Of course not. We're not disputing that treating the object as a test object
as far as determining the spacetime geometry is concerned is a valid idealization.
What you don't seem to grasp is that treating the object as having negligible mass as far as the spacetime geometry is concerned, is
not the same thing as treating the object has having negligible mass
as far as its own internal stresses are concerned. The latter is
not a valid idealization if the whole point of doing the analysis in the first place is to determine the internal stresses in the object.
A.T. said:
Um, this entire discussion, which is about how to analyze the internal stresses in an object that's being held static in a gravitational field?
If you are discussing something else, I have no idea what it is or how it's relevant to this thread. Unless it's this:
A.T. said:
I'm not trying to do that. I'm talking about the stresses that remain after we have eliminated the stresses required to hold an object static.
And how are you going to determine that? The congruence of worldlines describing the object is one congruence, with one kinematic decomposition that determines its internal stresses. There's no way to pick out just part of that and say that's the part that's required to hold the object static, and the rest is what you're interested in, just from that congruence itself.
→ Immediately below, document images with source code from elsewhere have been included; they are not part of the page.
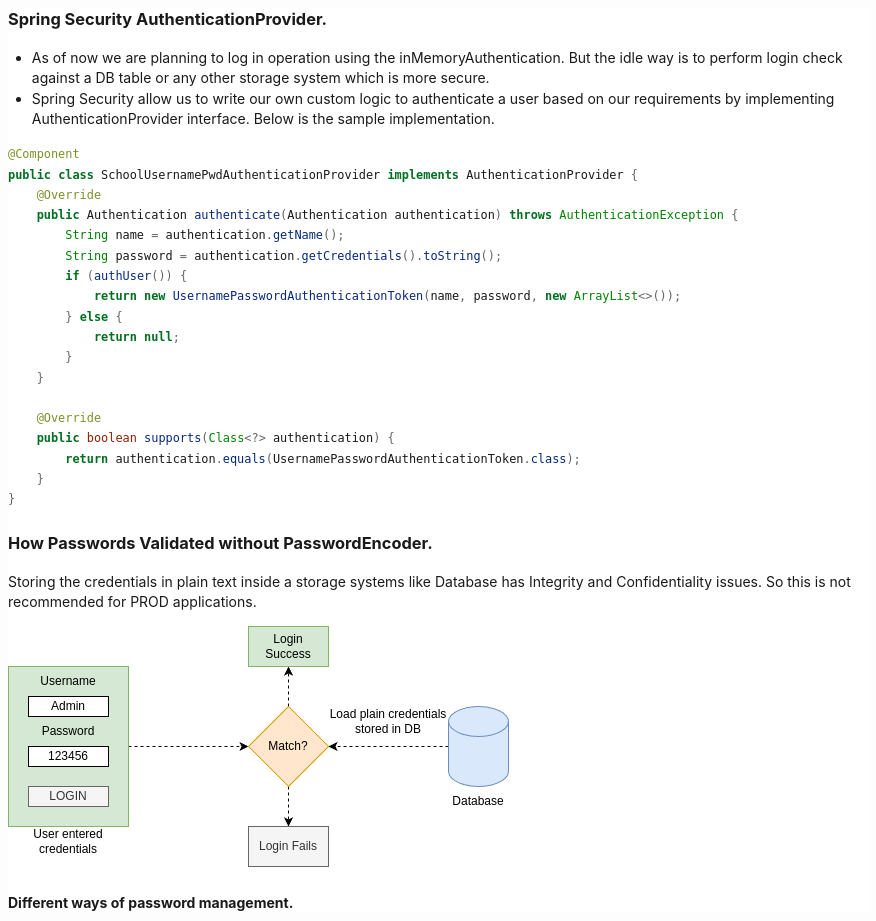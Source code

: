 ### Spring Security AuthenticationProvider.

* As of now we are planning to log in operation using the inMemoryAuthentication. But the idle way is to perform login check
against a DB table or any other storage system which is more secure.
* Spring Security allow us to write our own custom logic to authenticate a user based on our requirements 
by implementing AuthenticationProvider interface. Below is the sample implementation.
```java
@Component
public class SchoolUsernamePwdAuthenticationProvider implements AuthenticationProvider {
    @Override
    public Authentication authenticate(Authentication authentication) throws AuthenticationException {
        String name = authentication.getName();
        String password = authentication.getCredentials().toString();
        if (authUser()) {
            return new UsernamePasswordAuthenticationToken(name, password, new ArrayList<>());
        } else {
            return null;
        }
    }
    
    @Override
    public boolean supports(Class<?> authentication) {
        return authentication.equals(UsernamePasswordAuthenticationToken.class);
    }
}
```

### How Passwords Validated without PasswordEncoder.

Storing the credentials in plain text inside a storage systems like Database has Integrity and Confidentiality issues.
So this is not recommended for PROD applications.

![Pwd Validation](images/pwd-validation.png "Pwd Validation")

#### Different ways of password management.
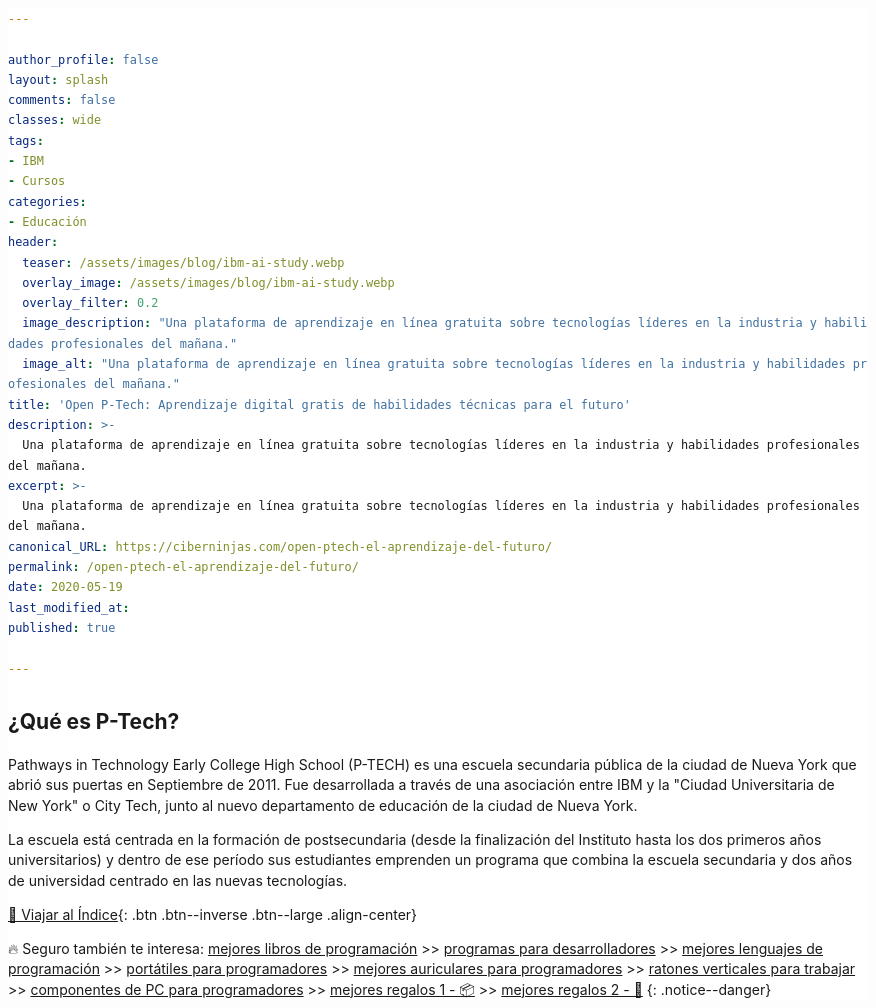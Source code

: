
 ```yaml
---

author_profile: false
layout: splash
comments: false
classes: wide
tags:
- IBM
- Cursos
categories:
- Educación
header:
  teaser: /assets/images/blog/ibm-ai-study.webp
  overlay_image: /assets/images/blog/ibm-ai-study.webp
  overlay_filter: 0.2
  image_description: "Una plataforma de aprendizaje en línea gratuita sobre tecnologías líderes en la industria y habilidades profesionales del mañana."
  image_alt: "Una plataforma de aprendizaje en línea gratuita sobre tecnologías líderes en la industria y habilidades profesionales del mañana."
title: 'Open P-Tech: Aprendizaje digital gratis de habilidades técnicas para el futuro'
description: >-
  Una plataforma de aprendizaje en línea gratuita sobre tecnologías líderes en la industria y habilidades profesionales del mañana.
excerpt: >-
  Una plataforma de aprendizaje en línea gratuita sobre tecnologías líderes en la industria y habilidades profesionales del mañana.
canonical_URL: https://ciberninjas.com/open-ptech-el-aprendizaje-del-futuro/
permalink: /open-ptech-el-aprendizaje-del-futuro/
date: 2020-05-19
last_modified_at: 
published: true

---
```


## **¿Qué es P-Tech?**

Pathways in Technology Early College High School (P-TECH) es una escuela secundaria pública de la ciudad de Nueva York que abrió sus puertas en Septiembre de 2011. Fue desarrollada a través de una asociación entre IBM y la "Ciudad Universitaria de New York" o City Tech, junto al nuevo departamento de educación de la ciudad de Nueva York.

La escuela está centrada en la formación de postsecundaria (desde la finalización del Instituto hasta los dos primeros años universitarios) y dentro de ese período sus estudiantes emprenden un programa que combina la escuela secundaria y dos años de universidad centrado en las nuevas tecnologías.

[🔖 Viajar al Índice](/open-ptech-el-aprendizaje-del-futuro/#índice){: .btn .btn--inverse .btn--large .align-center}

🔥 Seguro también te interesa: [mejores libros de programación](/programar/) >> [programas para desarrolladores](/mejores-sistemas-operativos-para-hackear/) >> [mejores lenguajes de programación](/15-mejores-lenguajes-programacion/) >> [portátiles para programadores]() >> [mejores auriculares para programadores](/auriculares-dise%C3%B1o/) >> [ratones verticales para trabajar](/teclados-ratones-dise%C3%B1o/) >> [componentes de PC para programadores](/ordenadores-componentes/) >> [mejores regalos 1 - 📦](/black-friday-amazon/) >> [mejores regalos 2 - 🎁](/prime-day-amazon/)
{: .notice--danger}
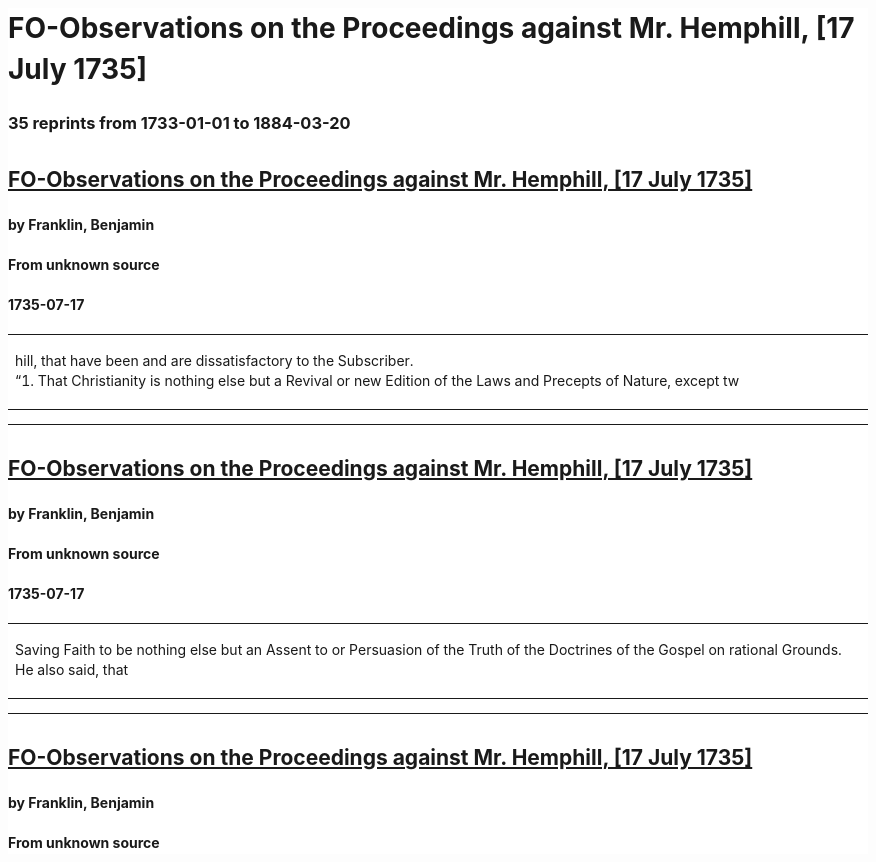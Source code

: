 
# FO-Observations on the Proceedings against Mr. Hemphill, [17 July 1735]

### 35 reprints from 1733-01-01 to 1884-03-20

## [FO-Observations on the Proceedings against Mr. Hemphill, [17 July 1735]](https://founders.archives.gov/documents/Franklin/01-02-02-0009)

#### by Franklin, Benjamin

#### From unknown source

#### 1735-07-17

<table style="width: 100%;"><tr><td style="width: 50%">

hill, that have been and are dissatisfactory to the Subscriber.  
“1. That Christianity is nothing else but a Revival or new Edition of the Laws and Precepts of Nature, except tw
</td></tr></table>

---

## [FO-Observations on the Proceedings against Mr. Hemphill, [17 July 1735]](https://founders.archives.gov/documents/Franklin/01-02-02-0009)

#### by Franklin, Benjamin

#### From unknown source

#### 1735-07-17

<table style="width: 100%;"><tr><td style="width: 50%">

 Saving Faith to be nothing else but an Assent to or Persuasion of the Truth of the Doctrines of the Gospel on rational Grounds. He also said, that
</td></tr></table>

---

## [FO-Observations on the Proceedings against Mr. Hemphill, [17 July 1735]](https://founders.archives.gov/documents/Franklin/01-02-02-0009)

#### by Franklin, Benjamin

#### From unknown source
So the only way to even approach what you say you're interested in here is to do some kind of comparison with a
different congruence, in flat spacetime, that "corresponds" in some way to the one describing the object being held static in Schwarzschild spacetime. I said in an earlier post that to me, the Rindler congruence is the obvious one to use for such a comparison. I'm not clear on whether you agree with that, or whether you think an inertial congruence in flat spacetime (i.e., an object in free fall) is the one to use--which I don't, for reasons given in an earlier post.
And in any case, I have no idea why you think idealized massless beams have anything at all to do with any of this. So at this point I'm very confused about what point you're trying to make and why you think it's relevant.